Task details: Count the lines below containing "aleatorias"; state the number only.

(Source data)
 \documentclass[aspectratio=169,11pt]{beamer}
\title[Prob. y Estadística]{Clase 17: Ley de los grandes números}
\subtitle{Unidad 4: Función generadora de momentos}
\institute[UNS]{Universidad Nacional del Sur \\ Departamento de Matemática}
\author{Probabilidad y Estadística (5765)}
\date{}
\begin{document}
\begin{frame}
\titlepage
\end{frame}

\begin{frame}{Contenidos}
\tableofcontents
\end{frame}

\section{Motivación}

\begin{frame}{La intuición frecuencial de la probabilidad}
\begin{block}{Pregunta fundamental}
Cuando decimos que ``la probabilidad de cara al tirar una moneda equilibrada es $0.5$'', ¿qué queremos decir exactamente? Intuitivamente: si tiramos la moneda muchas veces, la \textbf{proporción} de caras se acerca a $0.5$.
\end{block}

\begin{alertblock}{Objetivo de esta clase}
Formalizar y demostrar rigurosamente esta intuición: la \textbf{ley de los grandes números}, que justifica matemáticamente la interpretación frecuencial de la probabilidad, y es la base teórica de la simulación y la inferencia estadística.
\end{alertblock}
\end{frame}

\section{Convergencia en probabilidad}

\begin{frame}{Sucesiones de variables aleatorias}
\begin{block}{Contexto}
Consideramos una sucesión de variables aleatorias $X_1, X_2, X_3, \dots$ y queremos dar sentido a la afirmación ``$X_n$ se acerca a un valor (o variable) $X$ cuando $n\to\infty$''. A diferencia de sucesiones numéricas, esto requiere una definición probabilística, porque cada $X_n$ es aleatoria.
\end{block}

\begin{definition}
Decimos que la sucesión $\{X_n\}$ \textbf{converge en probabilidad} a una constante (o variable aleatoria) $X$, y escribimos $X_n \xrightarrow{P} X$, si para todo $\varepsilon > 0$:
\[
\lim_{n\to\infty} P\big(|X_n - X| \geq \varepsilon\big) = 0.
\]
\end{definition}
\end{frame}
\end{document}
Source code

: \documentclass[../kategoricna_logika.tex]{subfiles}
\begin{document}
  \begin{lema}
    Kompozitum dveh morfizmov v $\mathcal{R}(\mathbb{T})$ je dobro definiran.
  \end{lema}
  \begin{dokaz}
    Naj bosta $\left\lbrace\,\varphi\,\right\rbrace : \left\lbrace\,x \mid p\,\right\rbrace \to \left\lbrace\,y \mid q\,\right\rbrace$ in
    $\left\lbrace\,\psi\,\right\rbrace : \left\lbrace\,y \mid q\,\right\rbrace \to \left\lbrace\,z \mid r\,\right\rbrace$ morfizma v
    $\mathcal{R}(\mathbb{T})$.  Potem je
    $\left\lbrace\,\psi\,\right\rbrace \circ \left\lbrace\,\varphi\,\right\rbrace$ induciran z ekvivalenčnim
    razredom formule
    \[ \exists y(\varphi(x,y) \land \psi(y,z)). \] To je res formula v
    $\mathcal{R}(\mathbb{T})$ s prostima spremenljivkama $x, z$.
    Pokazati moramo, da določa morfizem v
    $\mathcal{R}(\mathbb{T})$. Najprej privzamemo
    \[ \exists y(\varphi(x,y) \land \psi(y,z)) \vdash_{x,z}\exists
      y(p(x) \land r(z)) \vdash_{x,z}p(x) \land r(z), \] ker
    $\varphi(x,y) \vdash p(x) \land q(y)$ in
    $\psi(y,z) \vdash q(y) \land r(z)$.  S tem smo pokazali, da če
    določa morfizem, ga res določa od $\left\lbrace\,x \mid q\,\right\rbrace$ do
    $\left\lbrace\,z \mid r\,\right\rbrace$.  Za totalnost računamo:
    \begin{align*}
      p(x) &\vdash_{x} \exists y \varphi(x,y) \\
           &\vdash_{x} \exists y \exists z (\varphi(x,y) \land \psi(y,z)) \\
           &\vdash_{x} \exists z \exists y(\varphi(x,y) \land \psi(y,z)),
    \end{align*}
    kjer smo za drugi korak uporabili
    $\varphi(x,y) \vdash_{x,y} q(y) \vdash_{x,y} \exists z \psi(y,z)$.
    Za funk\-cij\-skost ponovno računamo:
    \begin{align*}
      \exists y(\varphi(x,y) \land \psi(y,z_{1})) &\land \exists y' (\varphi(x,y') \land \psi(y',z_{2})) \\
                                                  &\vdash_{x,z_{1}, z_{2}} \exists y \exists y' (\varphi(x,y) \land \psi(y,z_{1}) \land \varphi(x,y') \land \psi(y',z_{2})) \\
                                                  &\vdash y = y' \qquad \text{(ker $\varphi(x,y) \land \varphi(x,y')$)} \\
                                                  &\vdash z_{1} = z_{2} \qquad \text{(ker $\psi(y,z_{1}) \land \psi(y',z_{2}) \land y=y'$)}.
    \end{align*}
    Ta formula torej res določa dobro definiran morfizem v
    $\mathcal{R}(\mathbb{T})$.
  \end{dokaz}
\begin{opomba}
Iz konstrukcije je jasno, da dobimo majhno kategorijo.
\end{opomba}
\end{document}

Solution: 2